Alternatively, another solution would be a transliteration option that shows “tones only”. Unlike Chinese, Thai does have an alphabet (abugida) where, with few situational exceptions, each letter corresponds to one sound. So the serious student does not need transliteration of consonants and vowels for long.
But determining tone is the hard part because that is not a one-to-one correspondence indicated by a certain symbol, but more of a math equation that slows down macro comprehension at the sentence-level.
(and something most native Thai speakers never learn explicitly at all)
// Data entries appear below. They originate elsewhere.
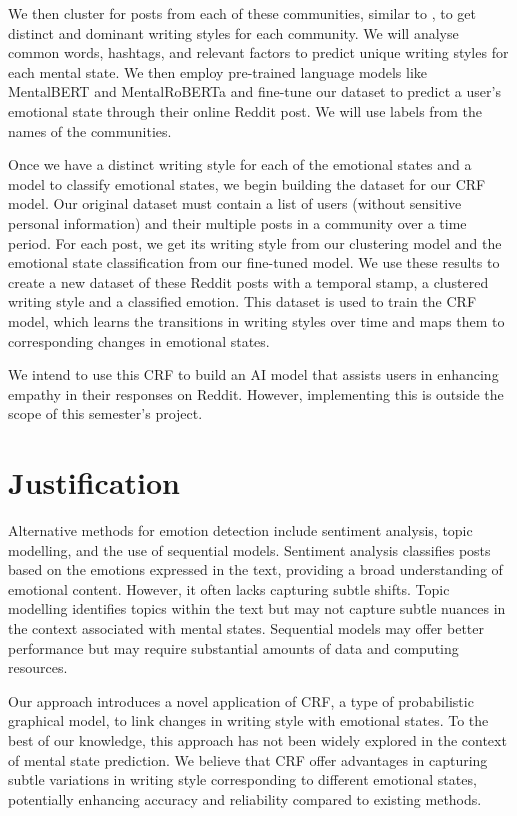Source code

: \documentclass[conference,compsoc]{IEEEtran}
\begin{document}
We then cluster for posts from each of these communities, similar to \citet{Park+18:mental-health-reddit}, to get distinct and dominant writing styles for each community. We will analyse common words, hashtags, and relevant factors to predict unique writing styles for each mental state. We then employ pre-trained language models like MentalBERT and MentalRoBERTa \citep{Ji+21:MentalBERT} and fine-tune our dataset to predict a user's emotional state through their online Reddit post. We will use labels from the names of the communities. 

Once we have a distinct writing style for each of the emotional states and a model to classify emotional states, we begin building the dataset for our CRF model. Our original dataset must contain a list of users (without sensitive personal information) and their multiple posts in a community over a time period. For each post, we get its writing style from our clustering model and the emotional state classification from our fine-tuned model. We use these results to create a new dataset of these Reddit posts with a temporal stamp, a clustered writing style and a classified emotion. This dataset is used to train the CRF model, which learns the transitions in writing styles over time and maps them to corresponding changes in emotional states. 

We intend to use this CRF to build an AI model that assists users in enhancing empathy in their responses on Reddit. However, implementing this is outside the scope of this semester's project. 

\section{Justification}
Alternative methods for emotion detection include sentiment analysis, topic modelling, and the use of sequential models. Sentiment analysis classifies posts based on the emotions expressed in the text, providing a broad understanding of emotional content. However, it often lacks capturing subtle shifts. Topic modelling identifies topics within the text but may not capture subtle nuances in the context associated with mental states. Sequential models may offer better performance but may require substantial amounts of data and computing resources.

Our approach introduces a novel application of CRF, a type of probabilistic graphical model, to link changes in writing style with emotional states. To the best of our knowledge, this approach has not been widely explored in the context of mental state prediction. We believe that CRF offer advantages in capturing subtle variations in writing style corresponding to different emotional states, potentially enhancing accuracy and reliability compared to existing methods.
\end{document}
Therefore, for the non-native learner of Thai, if we had a transliteration option that showed us just M, L, F, H, R (for Mid, Low, Falling, High, and Rising tones)… that alone would be enough and an absolute game changer.

Thai transliteration will always be lacking, doesn’t matter which system you’re going to use.

For example: for years I said the word Koh (island) like it was written, but the K has to sound more between an K and and a G, and the O has to sound different as well.

Take the effort in learning Thai script and believe me, you’re going to be so happy that you did.

Still not any ‘official’ reply. Point being: current transliteration is useless because tones are missing and it makes mistakes all the time (try kru, becomes khnu… uhm what).
Do not use IPA, that needs a major study itself to understand all its ideas. Nice for general language academics, not for learning a language.
“Royal Thai Precise System of Transcription” is not used anywhere as far as I know, neither does it have any online tools or presence and the non-precise one is completely useless too (just look at the name of the int. airport and how it is actually pronounced). Thai2english API would be easiest if they allow it. Btw. Reading the Thai letters is doable. Getting the right tone without knowing the word already… complex algorithm. Ask any Thai, probably they can’t even tell you the tone, they just know the sound. Wish there was some offline open source transliteration alternative algorithm. Anyone knows?

Details about different transliteration systems: Pronunciation Guide Systems for Thai - Thai Language - slice-of-thai.com

Tone marker would be nice but not required since you’d have to know by just reading Thai, but there are far too many transliterations that are misleading that should be easy fix??. like arai which means what, but it is read as anai? Even Royal Thai reads it as arai

มี or ที่ for example, it shows mi, thi, when it should either read as mii, mee or thii, thee to emphasize long vowels. I think there are no indications of long vowels from I’ve seen.

จริงๆ Should read Jing, because of จริ, but its read as ‘ChNing’ บท should read as with Bot/Bhot and LR gives me Btb.

Also, there are also false consonants and certain rules that are ignored?

Also, the HTML export doesn’t separate words like in the subtitles.